* [Problem]:
From the entries, return every line where the string "performance" shows up.

= = = = =

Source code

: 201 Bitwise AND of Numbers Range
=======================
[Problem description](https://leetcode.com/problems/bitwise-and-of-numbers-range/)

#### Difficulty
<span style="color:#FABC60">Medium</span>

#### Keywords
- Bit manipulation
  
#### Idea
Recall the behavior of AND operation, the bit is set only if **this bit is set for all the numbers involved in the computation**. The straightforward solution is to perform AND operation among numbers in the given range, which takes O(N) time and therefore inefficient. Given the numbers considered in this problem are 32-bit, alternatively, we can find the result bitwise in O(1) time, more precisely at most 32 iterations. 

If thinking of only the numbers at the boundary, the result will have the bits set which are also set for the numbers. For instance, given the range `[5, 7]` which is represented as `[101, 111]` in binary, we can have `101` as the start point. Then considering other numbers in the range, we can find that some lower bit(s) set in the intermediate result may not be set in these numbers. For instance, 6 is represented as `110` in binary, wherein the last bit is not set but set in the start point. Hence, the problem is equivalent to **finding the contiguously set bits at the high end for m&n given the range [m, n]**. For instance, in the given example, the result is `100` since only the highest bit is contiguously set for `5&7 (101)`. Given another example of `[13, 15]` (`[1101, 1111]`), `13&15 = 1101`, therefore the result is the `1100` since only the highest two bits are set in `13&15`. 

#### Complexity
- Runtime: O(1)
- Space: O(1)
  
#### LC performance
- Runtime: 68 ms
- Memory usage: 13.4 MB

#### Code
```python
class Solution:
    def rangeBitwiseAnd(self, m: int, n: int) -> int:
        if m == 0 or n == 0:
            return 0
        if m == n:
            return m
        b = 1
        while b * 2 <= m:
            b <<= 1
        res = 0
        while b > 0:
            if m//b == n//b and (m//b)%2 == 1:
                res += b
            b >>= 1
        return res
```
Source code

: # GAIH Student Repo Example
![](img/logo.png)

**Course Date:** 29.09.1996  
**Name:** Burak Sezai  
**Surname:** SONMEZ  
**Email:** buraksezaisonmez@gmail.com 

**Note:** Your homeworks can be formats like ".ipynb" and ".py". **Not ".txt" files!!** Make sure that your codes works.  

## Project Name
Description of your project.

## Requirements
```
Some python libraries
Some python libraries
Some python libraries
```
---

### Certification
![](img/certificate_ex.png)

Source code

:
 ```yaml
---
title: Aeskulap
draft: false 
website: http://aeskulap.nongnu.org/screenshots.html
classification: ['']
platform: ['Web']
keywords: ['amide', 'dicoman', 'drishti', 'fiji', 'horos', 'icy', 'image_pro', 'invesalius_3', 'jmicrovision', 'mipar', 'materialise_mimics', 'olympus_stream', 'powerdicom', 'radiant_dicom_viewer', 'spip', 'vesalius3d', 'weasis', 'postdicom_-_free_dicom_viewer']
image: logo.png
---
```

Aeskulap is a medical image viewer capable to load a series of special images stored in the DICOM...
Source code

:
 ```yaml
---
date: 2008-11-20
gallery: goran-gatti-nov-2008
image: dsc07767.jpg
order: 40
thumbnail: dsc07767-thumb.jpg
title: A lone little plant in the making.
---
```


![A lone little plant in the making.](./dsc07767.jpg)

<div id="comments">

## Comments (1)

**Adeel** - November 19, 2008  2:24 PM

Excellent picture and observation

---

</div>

= = = = =

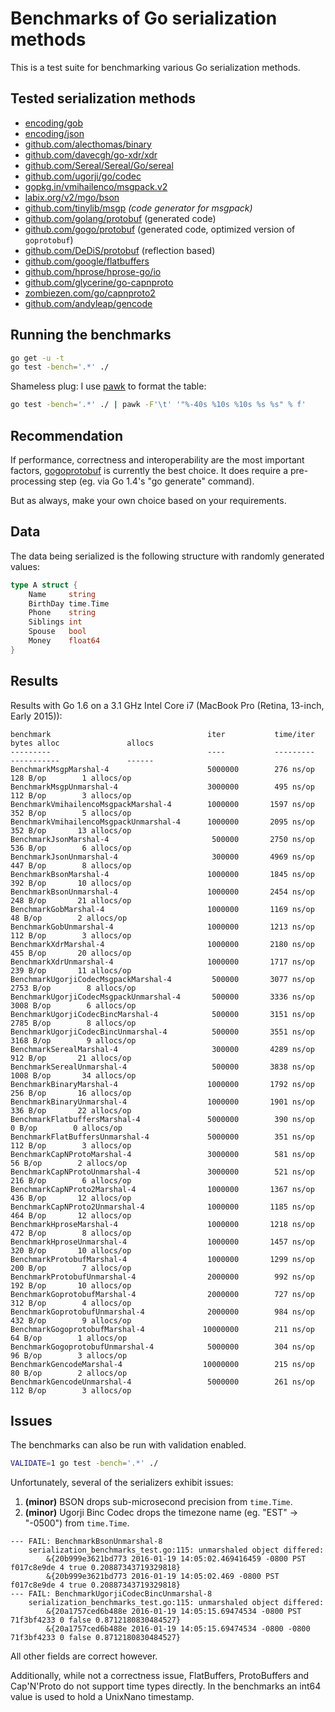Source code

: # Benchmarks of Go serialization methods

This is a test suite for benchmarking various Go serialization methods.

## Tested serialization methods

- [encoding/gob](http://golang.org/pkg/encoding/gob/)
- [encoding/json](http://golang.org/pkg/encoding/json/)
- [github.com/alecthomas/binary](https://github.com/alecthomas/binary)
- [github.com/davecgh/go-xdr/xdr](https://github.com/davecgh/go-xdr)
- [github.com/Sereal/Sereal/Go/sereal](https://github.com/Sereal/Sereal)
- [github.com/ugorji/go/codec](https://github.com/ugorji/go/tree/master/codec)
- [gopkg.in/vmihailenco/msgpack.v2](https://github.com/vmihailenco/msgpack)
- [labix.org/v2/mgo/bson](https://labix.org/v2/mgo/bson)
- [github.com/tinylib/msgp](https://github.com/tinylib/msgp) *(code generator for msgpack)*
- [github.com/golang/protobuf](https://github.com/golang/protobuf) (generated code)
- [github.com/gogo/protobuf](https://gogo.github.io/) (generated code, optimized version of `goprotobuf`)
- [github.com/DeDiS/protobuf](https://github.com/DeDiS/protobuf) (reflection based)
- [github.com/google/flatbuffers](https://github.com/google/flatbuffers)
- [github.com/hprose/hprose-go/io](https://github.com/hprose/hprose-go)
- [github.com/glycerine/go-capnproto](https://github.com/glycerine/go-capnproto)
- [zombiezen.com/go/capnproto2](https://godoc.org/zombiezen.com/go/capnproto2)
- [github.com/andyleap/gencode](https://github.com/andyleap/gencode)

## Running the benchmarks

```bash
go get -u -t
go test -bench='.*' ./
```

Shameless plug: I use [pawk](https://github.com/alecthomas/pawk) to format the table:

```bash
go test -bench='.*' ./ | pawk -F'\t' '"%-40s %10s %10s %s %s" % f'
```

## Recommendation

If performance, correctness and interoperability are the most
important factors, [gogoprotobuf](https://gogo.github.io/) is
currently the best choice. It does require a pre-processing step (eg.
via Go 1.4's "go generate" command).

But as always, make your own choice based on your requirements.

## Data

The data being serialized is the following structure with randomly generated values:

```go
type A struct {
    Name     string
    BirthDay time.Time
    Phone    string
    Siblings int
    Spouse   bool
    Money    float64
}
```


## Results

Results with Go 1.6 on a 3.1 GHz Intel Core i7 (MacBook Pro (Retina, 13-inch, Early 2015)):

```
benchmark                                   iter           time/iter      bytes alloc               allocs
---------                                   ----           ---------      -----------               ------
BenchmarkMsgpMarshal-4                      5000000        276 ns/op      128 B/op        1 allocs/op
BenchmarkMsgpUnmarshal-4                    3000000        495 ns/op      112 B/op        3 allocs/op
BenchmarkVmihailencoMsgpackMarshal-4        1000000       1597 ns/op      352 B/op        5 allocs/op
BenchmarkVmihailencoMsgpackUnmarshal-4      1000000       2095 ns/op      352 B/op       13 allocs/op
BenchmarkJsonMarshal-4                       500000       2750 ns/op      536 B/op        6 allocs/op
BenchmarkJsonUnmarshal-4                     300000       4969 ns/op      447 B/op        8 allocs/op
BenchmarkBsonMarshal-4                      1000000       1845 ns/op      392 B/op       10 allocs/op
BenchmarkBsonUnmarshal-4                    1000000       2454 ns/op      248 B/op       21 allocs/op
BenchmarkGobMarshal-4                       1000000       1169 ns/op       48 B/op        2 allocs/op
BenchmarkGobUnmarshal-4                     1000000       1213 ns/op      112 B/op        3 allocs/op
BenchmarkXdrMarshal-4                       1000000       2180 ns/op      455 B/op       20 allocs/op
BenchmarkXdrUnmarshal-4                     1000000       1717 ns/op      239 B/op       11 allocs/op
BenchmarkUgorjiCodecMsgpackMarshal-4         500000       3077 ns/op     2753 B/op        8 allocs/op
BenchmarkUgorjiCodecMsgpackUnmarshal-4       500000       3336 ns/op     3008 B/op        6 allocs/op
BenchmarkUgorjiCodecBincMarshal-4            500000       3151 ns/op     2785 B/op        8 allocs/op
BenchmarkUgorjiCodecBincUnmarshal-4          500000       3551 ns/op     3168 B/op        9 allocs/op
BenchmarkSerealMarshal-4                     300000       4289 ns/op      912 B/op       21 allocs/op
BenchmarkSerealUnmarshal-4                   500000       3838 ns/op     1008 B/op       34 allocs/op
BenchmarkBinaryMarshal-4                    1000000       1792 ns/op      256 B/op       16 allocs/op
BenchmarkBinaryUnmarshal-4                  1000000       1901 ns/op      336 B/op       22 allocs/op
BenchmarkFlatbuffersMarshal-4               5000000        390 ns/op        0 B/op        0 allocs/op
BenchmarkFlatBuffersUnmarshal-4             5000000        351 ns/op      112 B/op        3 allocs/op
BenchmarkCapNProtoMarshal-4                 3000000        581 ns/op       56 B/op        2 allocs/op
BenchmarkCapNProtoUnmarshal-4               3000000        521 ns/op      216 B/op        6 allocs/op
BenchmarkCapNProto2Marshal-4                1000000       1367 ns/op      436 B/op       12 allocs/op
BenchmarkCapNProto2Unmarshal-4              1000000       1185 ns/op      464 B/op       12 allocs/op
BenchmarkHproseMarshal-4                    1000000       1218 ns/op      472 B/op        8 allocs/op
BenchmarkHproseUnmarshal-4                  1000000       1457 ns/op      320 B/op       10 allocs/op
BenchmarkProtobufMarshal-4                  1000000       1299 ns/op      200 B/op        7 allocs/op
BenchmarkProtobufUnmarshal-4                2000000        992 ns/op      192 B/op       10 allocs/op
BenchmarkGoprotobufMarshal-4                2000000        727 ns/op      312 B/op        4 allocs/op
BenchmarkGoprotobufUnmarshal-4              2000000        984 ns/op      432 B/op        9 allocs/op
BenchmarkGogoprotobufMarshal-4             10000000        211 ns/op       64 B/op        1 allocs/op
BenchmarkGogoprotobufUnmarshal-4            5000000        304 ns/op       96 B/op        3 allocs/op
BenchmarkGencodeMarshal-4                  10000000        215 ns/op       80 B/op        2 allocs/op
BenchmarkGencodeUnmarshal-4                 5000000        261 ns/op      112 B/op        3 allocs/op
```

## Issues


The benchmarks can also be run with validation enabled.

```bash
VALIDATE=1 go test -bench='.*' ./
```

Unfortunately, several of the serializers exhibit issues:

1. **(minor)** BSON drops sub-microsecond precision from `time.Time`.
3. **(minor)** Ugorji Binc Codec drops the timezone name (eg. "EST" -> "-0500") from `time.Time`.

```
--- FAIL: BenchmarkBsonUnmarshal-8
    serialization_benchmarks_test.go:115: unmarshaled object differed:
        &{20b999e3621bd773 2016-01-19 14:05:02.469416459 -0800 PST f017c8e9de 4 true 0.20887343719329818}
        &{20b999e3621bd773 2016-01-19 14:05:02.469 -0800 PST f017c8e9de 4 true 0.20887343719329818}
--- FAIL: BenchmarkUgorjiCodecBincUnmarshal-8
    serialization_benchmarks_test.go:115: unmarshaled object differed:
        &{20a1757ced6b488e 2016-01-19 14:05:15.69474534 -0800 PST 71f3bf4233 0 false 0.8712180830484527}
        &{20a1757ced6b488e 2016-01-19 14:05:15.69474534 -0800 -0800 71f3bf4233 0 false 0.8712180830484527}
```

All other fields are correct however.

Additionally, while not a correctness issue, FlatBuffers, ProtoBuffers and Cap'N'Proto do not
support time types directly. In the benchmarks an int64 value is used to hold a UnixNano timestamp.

= = = = =

* [Written response]:
#### LC performance
If performance, correctness and interoperability are the most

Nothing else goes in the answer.